I was benchmarking some compressors, piping to and from a network share on a NAS, and some consistently wrote corrupted data.
First, apologies in advance: * if I'm not in the right place. I tried to follow the directions from the Regressions guide - https://www.kernel.org/doc/html/latest/admin-guide/reporting-regressions.htm... * I know there's a ton of context I don't know * I’m trying a different mail app, because the first one looked concussed with plain text. This might be worse.
The detailed description: I was benchmarking some compressors on Debian on a Raspberry Pi, piping to and from a network share on a NAS, and found that some consistently had issues writing to my NAS. Specifically: * lzop * pigz - parallel gzip * pbzip2 - parallel bzip2
This is dependent on kernel version. I've done a survey, below.
While I tripped over the issue on a Debian port (Debian 12, bookworm, kernel v6.6), I compiled my own vanilla / mainline kernels for testing and reporting this.
Even more details: The Pi and the Synology NAS are directly connected by Gigabit Ethernet. Both sides are using self-assigned IP addresses. I'll note that at boot, getting the Pi to see the NAS requires some nudging of avahi-autoipd; while I think it's stable before testing, I'm not positive, and reconnection issues might be in play.
The files in question are tars of sparse file systems, about 270 gig, compressing down to 10-30 gig.
Compression seems to work, without complaint; decompression crashes the process, usually within the first gig of the compressed file. The output of the stream doesn't match what ends up written to disk.
Trying decompression during compression gets further along than it does after compression finishes; this might point toward something with writes and caches.

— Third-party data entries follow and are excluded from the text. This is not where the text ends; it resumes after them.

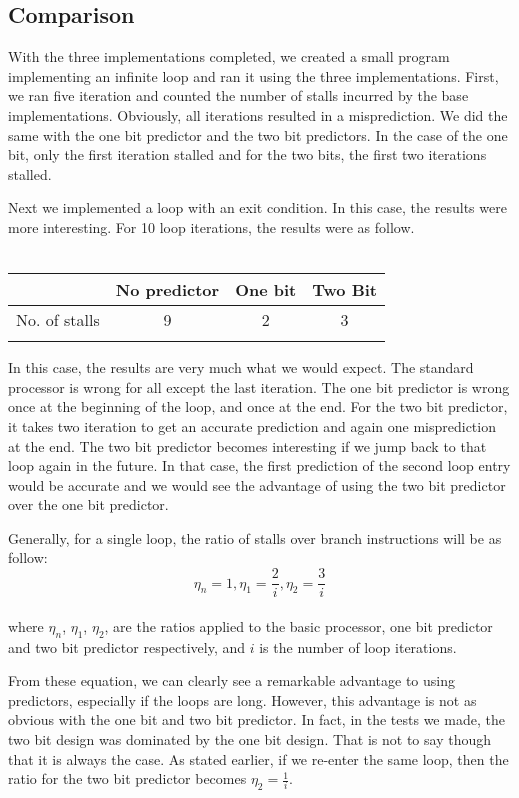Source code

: \documentclass[12pt]{IEEEtran} %
\begin{document}
\subsection{Comparison} %
\label{sub:comparison}
With the three implementations completed, we created a small program implementing an infinite loop and ran it using the three implementations. First, we ran five iteration and counted the number of stalls incurred by the base implementations. Obviously, all iterations resulted in a misprediction. We did the same with the one bit predictor and the two bit predictors. In the case of the one bit, only the first iteration stalled and for the two bits, the first two iterations stalled.

Next we implemented a loop with an exit condition. In this case, the results were more interesting. For 10 loop iterations, the results were as follow.\\
\\
\begin{tabular}{c c c c}
& No predictor & One bit & Two Bit \\
\hline
No. of stalls & 9 & 2 & 3 \\
\hline
\\
\end{tabular}

In this case, the results are very much what we would expect. The standard processor is wrong for all except the last iteration. The one bit predictor is wrong once at the beginning of the loop, and once at the end. For the two bit predictor, it takes two iteration to get an accurate prediction and again one misprediction at the end. The two bit predictor becomes interesting if we jump back to that loop again in the future. In that case, the first prediction of the second loop entry would be accurate and we would see the advantage of using the two bit predictor over the one bit predictor. 

Generally, for a single loop, the ratio of stalls over branch instructions will be as follow:
$$\eta_n = 1, \eta_1 = \frac{2}{i}, \eta_2 = \frac{3}{i}$$\\
where $\eta_n$, $\eta_1$, $\eta_2$, are the ratios applied to the basic processor, one bit predictor and two bit predictor respectively, and $i$ is the number of loop iterations.

From these equation, we can clearly see a remarkable advantage to using predictors, especially if the loops are long. However, this advantage is not as obvious with the one bit and two bit predictor. In fact, in the tests we made, the two bit design was dominated by the one bit design. That is not to say though that it is always the case. As stated earlier, if we re-enter the same loop, then the ratio for the two bit predictor becomes $\eta_2 = \frac{1}{i}$.
\end{document}
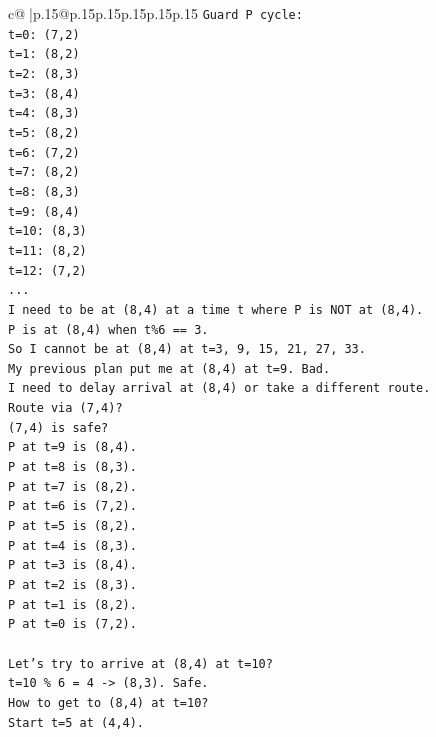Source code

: \documentclass{article}
\begin{document}
{\begin{supertabular}{c@{$\;$}|p{.15\linewidth}@{}p{.15\linewidth}p{.15\linewidth}p{.15\linewidth}p{.15\linewidth}p{.15\linewidth}}
{{{\texttt{Guard P cycle:} \\
\texttt{t=0: (7,2)} \\
\texttt{t=1: (8,2)} \\
\texttt{t=2: (8,3)} \\
\texttt{t=3: (8,4)} \\
\texttt{t=4: (8,3)} \\
\texttt{t=5: (8,2)} \\
\texttt{t=6: (7,2)} \\
\texttt{t=7: (8,2)} \\
\texttt{t=8: (8,3)} \\
\texttt{t=9: (8,4)} \\
\texttt{t=10: (8,3)} \\
\texttt{t=11: (8,2)} \\
\texttt{t=12: (7,2)} \\
\texttt{...} \\
\texttt{I need to be at (8,4) at a time t where P is NOT at (8,4).} \\
\texttt{P is at (8,4) when t\%6 == 3.} \\
\texttt{So I cannot be at (8,4) at t=3, 9, 15, 21, 27, 33.} \\
\texttt{My previous plan put me at (8,4) at t=9. Bad.} \\
\texttt{I need to delay arrival at (8,4) or take a different route.} \\
\texttt{Route via (7,4)?} \\
\texttt{(7,4) is safe?} \\
\texttt{P at t=9 is (8,4).} \\
\texttt{P at t=8 is (8,3).} \\
\texttt{P at t=7 is (8,2).} \\
\texttt{P at t=6 is (7,2).} \\
\texttt{P at t=5 is (8,2).} \\
\texttt{P at t=4 is (8,3).} \\
\texttt{P at t=3 is (8,4).} \\
\texttt{P at t=2 is (8,3).} \\
\texttt{P at t=1 is (8,2).} \\
\texttt{P at t=0 is (7,2).} \\
\\ 
\texttt{Let's try to arrive at (8,4) at t=10?} \\
\texttt{t=10 \% 6 = 4 {-}> (8,3). Safe.} \\
\texttt{How to get to (8,4) at t=10?} \\
\texttt{Start t=5 at (4,4).} \\
}}}
\end{supertabular}}
\end{document}
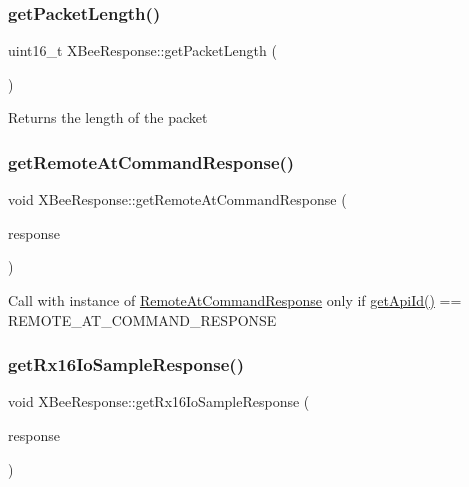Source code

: \subsubsection{\texorpdfstring{get\+Packet\+Length()}{getPacketLength()}}
{\footnotesize\ttfamily uint16\+\_\+t X\+Bee\+Response\+::get\+Packet\+Length (\begin{DoxyParamCaption}{ }\end{DoxyParamCaption})}

Returns the length of the packet \hypertarget{class_x_bee_response_af359dab94c57006a0fb4b58986744c04}{}\label{class_x_bee_response_af359dab94c57006a0fb4b58986744c04} 
\subsubsection{\texorpdfstring{get\+Remote\+At\+Command\+Response()}{getRemoteAtCommandResponse()}}
{\footnotesize\ttfamily void X\+Bee\+Response\+::get\+Remote\+At\+Command\+Response (\begin{DoxyParamCaption}\item[{\hyperlink{class_x_bee_response}{X\+Bee\+Response} \&}]{response }\end{DoxyParamCaption})}

Call with instance of \hyperlink{class_remote_at_command_response}{Remote\+At\+Command\+Response} only if \hyperlink{class_x_bee_response_a4a9677e3b39054119fa278d1ad52130a}{get\+Api\+Id()} == R\+E\+M\+O\+T\+E\+\_\+\+A\+T\+\_\+\+C\+O\+M\+M\+A\+N\+D\+\_\+\+R\+E\+S\+P\+O\+N\+SE \hypertarget{class_x_bee_response_ae84d38e3759ebf8b23d256b207e5761d}{}\label{class_x_bee_response_ae84d38e3759ebf8b23d256b207e5761d} 
\subsubsection{\texorpdfstring{get\+Rx16\+Io\+Sample\+Response()}{getRx16IoSampleResponse()}}
{\footnotesize\ttfamily void X\+Bee\+Response\+::get\+Rx16\+Io\+Sample\+Response (\begin{DoxyParamCaption}\item[{\hyperlink{class_x_bee_response}{X\+Bee\+Response} \&}]{response }\end{DoxyParamCaption})}

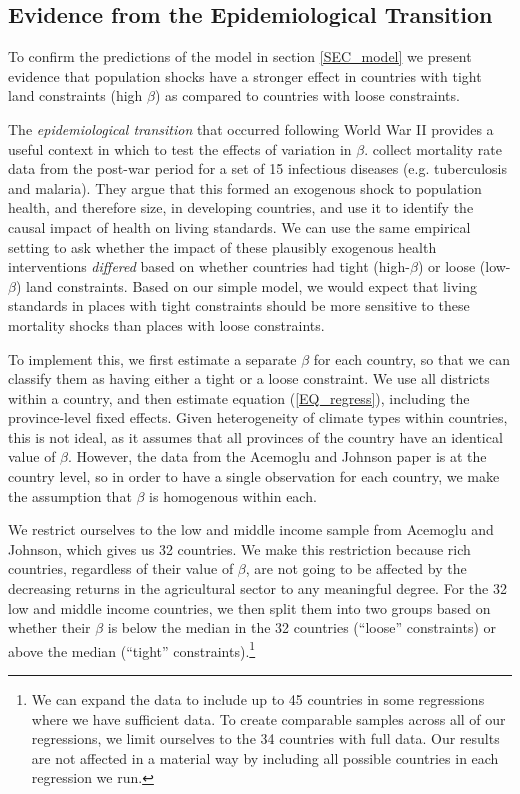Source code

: \documentclass[11pt]{article}
\begin{document}
\subsection{Evidence from the Epidemiological Transition}\label{SEC_ajtest}
To confirm the predictions of the model in section \ref{SEC_model} we present evidence that population shocks have a stronger effect in countries with tight land constraints (high $\beta$) as compared to countries with loose constraints.

The \textit{epidemiological transition} that occurred following World War II provides a useful context in which to test the effects of variation in $\beta$. \cite{aj07} collect mortality rate data from the post-war period for a set of 15 infectious diseases (e.g. tuberculosis and malaria). They argue that this formed an exogenous shock to population health, and therefore size, in developing countries, and use it to identify the causal impact of health on living standards. We can use the same empirical setting to ask whether the impact of these plausibly exogenous health interventions \textit{differed} based on whether countries had tight (high-$\beta$) or loose (low-$\beta$) land constraints. Based on our simple model, we would expect that living standards in places with tight constraints should be more sensitive to these mortality shocks than places with loose constraints.

To implement this, we first estimate a separate $\beta$ for each country, so that we can classify them as having either a tight or a loose constraint. We use all districts within a country, and then estimate equation (\ref{EQ_regress}), including the province-level fixed effects. Given heterogeneity of climate types within countries, this is not ideal, as it assumes that all provinces of the country have an identical value of $\beta$. However, the data from the Acemoglu and Johnson paper is at the country level, so in order to have a single observation for each country, we make the assumption that $\beta$ is homogenous within each.

We restrict ourselves to the low and middle income sample from Acemoglu and Johnson, which gives us 32 countries. We make this restriction because rich countries, regardless of their value of $\beta$, are not going to be affected by the decreasing returns in the agricultural sector to any meaningful degree. For the 32 low and middle income countries, we then split them into two groups based on whether their $\beta$ is below the median in the 32 countries (``loose'' constraints) or above the median (``tight'' constraints).\footnote{We can expand the data to include up to 45 countries in some regressions where we have sufficient data. To create comparable samples across all of our regressions, we limit ourselves to the 34 countries with full data. Our results are not affected in a material way by including all possible countries in each regression we run.}
\end{document}

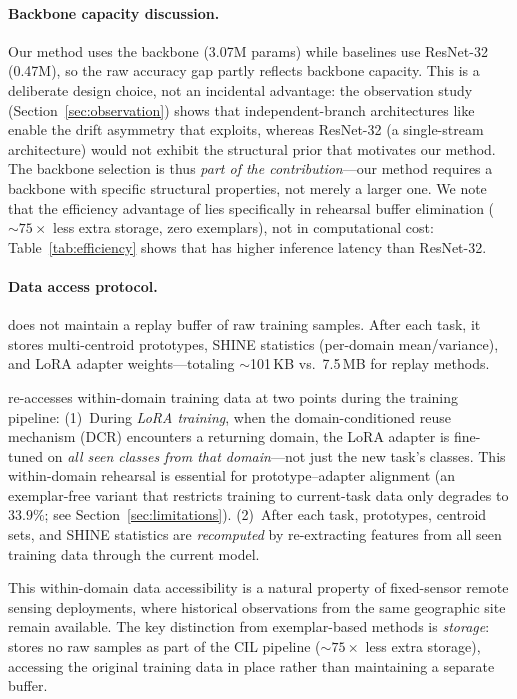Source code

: \paragraph{Backbone capacity discussion.}
Our method uses the \backbonename{} backbone (3.07M params) while baselines use ResNet-32 (0.47M), so the raw accuracy gap partly reflects backbone capacity.
This is a deliberate design choice, not an incidental advantage: the observation study (Section~\ref{sec:observation}) shows that independent-branch architectures like \backbonename{} enable the drift asymmetry that \methodname{} exploits, whereas ResNet-32 (a single-stream architecture) would not exhibit the structural prior that motivates our method.
The backbone selection is thus \emph{part of the contribution}---our method requires a backbone with specific structural properties, not merely a larger one.
We note that the efficiency advantage of \methodname{} lies specifically in rehearsal buffer elimination (${\sim}75\times$ less extra storage, zero exemplars), not in computational cost: Table~\ref{tab:efficiency} shows that \backbonename{} has higher inference latency than ResNet-32.

\paragraph{Data access protocol.}
\methodname{} does not maintain a replay buffer of raw training samples.
After each task, it stores multi-centroid prototypes, SHINE statistics (per-domain mean/variance), and LoRA adapter weights---totaling $\sim$101\,KB vs.\ 7.5\,MB for replay methods.

\methodname{} re-accesses within-domain training data at two points during the training pipeline:
(1)~During \emph{LoRA training}, when the domain-conditioned reuse mechanism (DCR) encounters a returning domain, the LoRA adapter is fine-tuned on \emph{all seen classes from that domain}---not just the new task's classes. This within-domain rehearsal is essential for prototype--adapter alignment (an exemplar-free variant that restricts training to current-task data only degrades to $33.9\%$; see Section~\ref{sec:limitations}).
(2)~After each task, prototypes, centroid sets, and SHINE statistics are \emph{recomputed} by re-extracting features from all seen training data through the current model.

This within-domain data accessibility is a natural property of fixed-sensor remote sensing deployments, where historical observations from the same geographic site remain available.
The key distinction from exemplar-based methods is \emph{storage}: \methodname{} stores no raw samples as part of the CIL pipeline (${\sim}75\times$ less extra storage), accessing the original training data in place rather than maintaining a separate buffer.

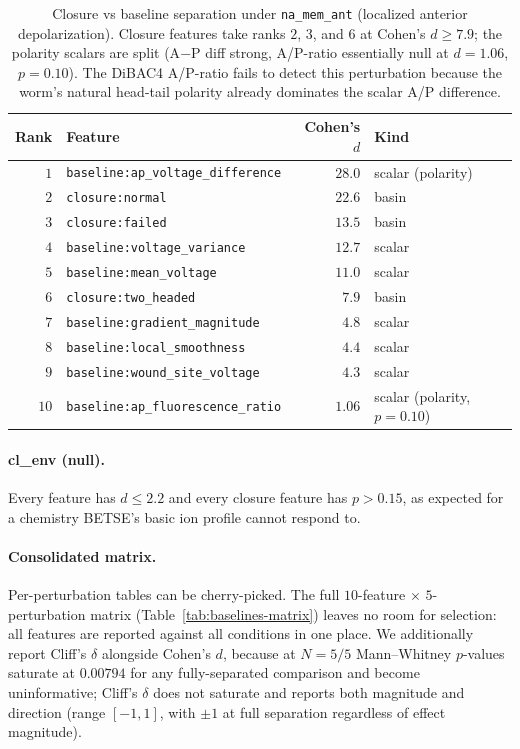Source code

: \documentclass[11pt,a4paper]{article}
\begin{document}
\begin{table}[h]\centering\small
\caption{Closure vs baseline separation under \texttt{na\_mem\_ant} (localized anterior depolarization). Closure features take ranks $2$, $3$, and $6$ at Cohen's $d\geq 7.9$; the polarity scalars are split (A$-$P diff strong, A/P-ratio essentially null at $d=1.06$, $p=0.10$). The DiBAC4 A/P-ratio fails to detect this perturbation because the worm's natural head-tail polarity already dominates the scalar A/P difference.}\label{tab:baselines-naant}
\begin{tabular}{rlrl}\toprule
Rank & Feature & Cohen's $d$ & Kind \\
\midrule
$1$  & \texttt{baseline:ap\_voltage\_difference} & $\mathbf{28.0}$ & scalar (polarity) \\
$2$  & \texttt{closure:normal}                    & $\mathbf{22.6}$ & basin \\
$3$  & \texttt{closure:failed}                    & $13.5$  & basin \\
$4$  & \texttt{baseline:voltage\_variance}        & $12.7$  & scalar \\
$5$  & \texttt{baseline:mean\_voltage}            & $11.0$  & scalar \\
$6$  & \texttt{closure:two\_headed}               & $7.9$   & basin \\
$7$  & \texttt{baseline:gradient\_magnitude}      & $4.8$   & scalar \\
$8$  & \texttt{baseline:local\_smoothness}        & $4.4$   & scalar \\
$9$  & \texttt{baseline:wound\_site\_voltage}     & $4.3$   & scalar \\
$10$ & \texttt{baseline:ap\_fluorescence\_ratio}  & $1.06$  & scalar (polarity, $p=0.10$) \\
\bottomrule\end{tabular}
\end{table}

\paragraph{cl\_env (null).}
Every feature has $d\leq 2.2$ and every closure feature has $p>0.15$, as expected for a chemistry BETSE's basic ion profile cannot respond to.

\paragraph{Consolidated matrix.}
Per-perturbation tables can be cherry-picked. The full $10$-feature $\times$ $5$-perturbation matrix (Table~\ref{tab:baselines-matrix}) leaves no room for selection: all features are reported against all conditions in one place. We additionally report Cliff's $\delta$ alongside Cohen's $d$, because at $N=5/5$ Mann--Whitney $p$-values saturate at $0.00794$ for any fully-separated comparison and become uninformative; Cliff's $\delta$ does not saturate and reports both magnitude and direction (range $[-1,1]$, with $\pm 1$ at full separation regardless of effect magnitude).
\end{document}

A previous attempt involved rpi-update, which: * good: let me install kernels without building myself * bad: updated the bootloader and firmware, to bleeding edge, with possible regressions; it definitely muddied the results of my tests I started over with a fresh install, and no results involving rpi-update are included in this email.
A survey of major branches: * 5.15.167, LTS - good * 6.1.109, LTS - good * 6.2.16 - good * 6.3.13 - bad * 6.4.16 - bad * 6.5.13 - bad * 6.6.50, LTS - bad * 6.7.12 - bad * 6.8.12 - bad * 6.9.12 - bad * 6.10.9 - good * 6.11.0 - good
I tried, but couldn't fully build 4.19.322 or 6.0.19, due to issues with modules.
Important commits: It looked like both the breakage and the fix came in during rc1 releases.
Breakage, v6.3-rc1: I manually bisected commits in fs/smb* and fs/cifs.
3d78fe73fa12 cifs: Build the RDMA SGE list directly from an iterator
lzop and pigz worked. last working. test in progress: pbzip2
607aea3cc2a8 cifs: Remove unused code
lzop didn't work. first broken
Fix, v6.10-rc1: I manually bisected commits in fs/smb.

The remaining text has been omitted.